§ **Exercise goal**: Where a picture shows up in the listing below, omit it and output the rest exactly.

§ **Given entries**:
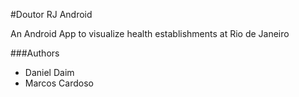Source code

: #Doutor RJ Android

An Android App to visualize health establishments at Rio de Janeiro

###Authors
- Daniel Daim
- Marcos Cardoso
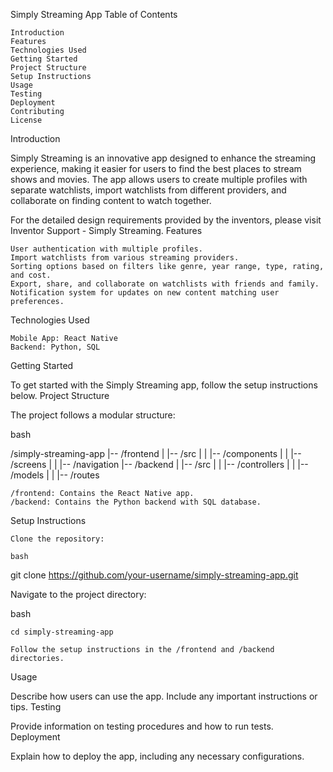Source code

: Simply Streaming App
Table of Contents

    Introduction
    Features
    Technologies Used
    Getting Started
    Project Structure
    Setup Instructions
    Usage
    Testing
    Deployment
    Contributing
    License

Introduction

Simply Streaming is an innovative app designed to enhance the streaming experience, making it easier for users to find the best places to stream shows and movies. The app allows users to create multiple profiles with separate watchlists, import watchlists from different providers, and collaborate on finding content to watch together.

For the detailed design requirements provided by the inventors, please visit Inventor Support - Simply Streaming.
Features

    User authentication with multiple profiles.
    Import watchlists from various streaming providers.
    Sorting options based on filters like genre, year range, type, rating, and cost.
    Export, share, and collaborate on watchlists with friends and family.
    Notification system for updates on new content matching user preferences.

Technologies Used

    Mobile App: React Native
    Backend: Python, SQL

Getting Started

To get started with the Simply Streaming app, follow the setup instructions below.
Project Structure

The project follows a modular structure:

bash

/simply-streaming-app
|-- /frontend
|   |-- /src
|   |   |-- /components
|   |   |-- /screens
|   |   |-- /navigation
|-- /backend
|   |-- /src
|   |   |-- /controllers
|   |   |-- /models
|   |   |-- /routes

    /frontend: Contains the React Native app.
    /backend: Contains the Python backend with SQL database.

Setup Instructions

    Clone the repository:

    bash

git clone https://github.com/your-username/simply-streaming-app.git

Navigate to the project directory:

bash

    cd simply-streaming-app

    Follow the setup instructions in the /frontend and /backend directories.

Usage

Describe how users can use the app. Include any important instructions or tips.
Testing

Provide information on testing procedures and how to run tests.
Deployment

Explain how to deploy the app, including any necessary configurations.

§ **Response for this exercise**:
Source code

: #Doutor RJ Android

An Android App to visualize health establishments at Rio de Janeiro

###Authors
- Daniel Daim
- Marcos Cardoso
Source code

: Simply Streaming App
Table of Contents

    Introduction
    Features
    Technologies Used
    Getting Started
    Project Structure
    Setup Instructions
    Usage
    Testing
    Deployment
    Contributing
    License

Introduction

Simply Streaming is an innovative app designed to enhance the streaming experience, making it easier for users to find the best places to stream shows and movies. The app allows users to create multiple profiles with separate watchlists, import watchlists from different providers, and collaborate on finding content to watch together.

For the detailed design requirements provided by the inventors, please visit Inventor Support - Simply Streaming.
Features

    User authentication with multiple profiles.
    Import watchlists from various streaming providers.
    Sorting options based on filters like genre, year range, type, rating, and cost.
    Export, share, and collaborate on watchlists with friends and family.
    Notification system for updates on new content matching user preferences.

Technologies Used

    Mobile App: React Native
    Backend: Python, SQL

Getting Started

To get started with the Simply Streaming app, follow the setup instructions below.
Project Structure

The project follows a modular structure:

bash

/simply-streaming-app
|-- /frontend
|   |-- /src
|   |   |-- /components
|   |   |-- /screens
|   |   |-- /navigation
|-- /backend
|   |-- /src
|   |   |-- /controllers
|   |   |-- /models
|   |   |-- /routes

    /frontend: Contains the React Native app.
    /backend: Contains the Python backend with SQL database.

Setup Instructions

    Clone the repository:

    bash

git clone https://github.com/your-username/simply-streaming-app.git

Navigate to the project directory:

bash

    cd simply-streaming-app

    Follow the setup instructions in the /frontend and /backend directories.

Usage

Describe how users can use the app. Include any important instructions or tips.
Testing

Provide information on testing procedures and how to run tests.
Deployment

Explain how to deploy the app, including any necessary configurations.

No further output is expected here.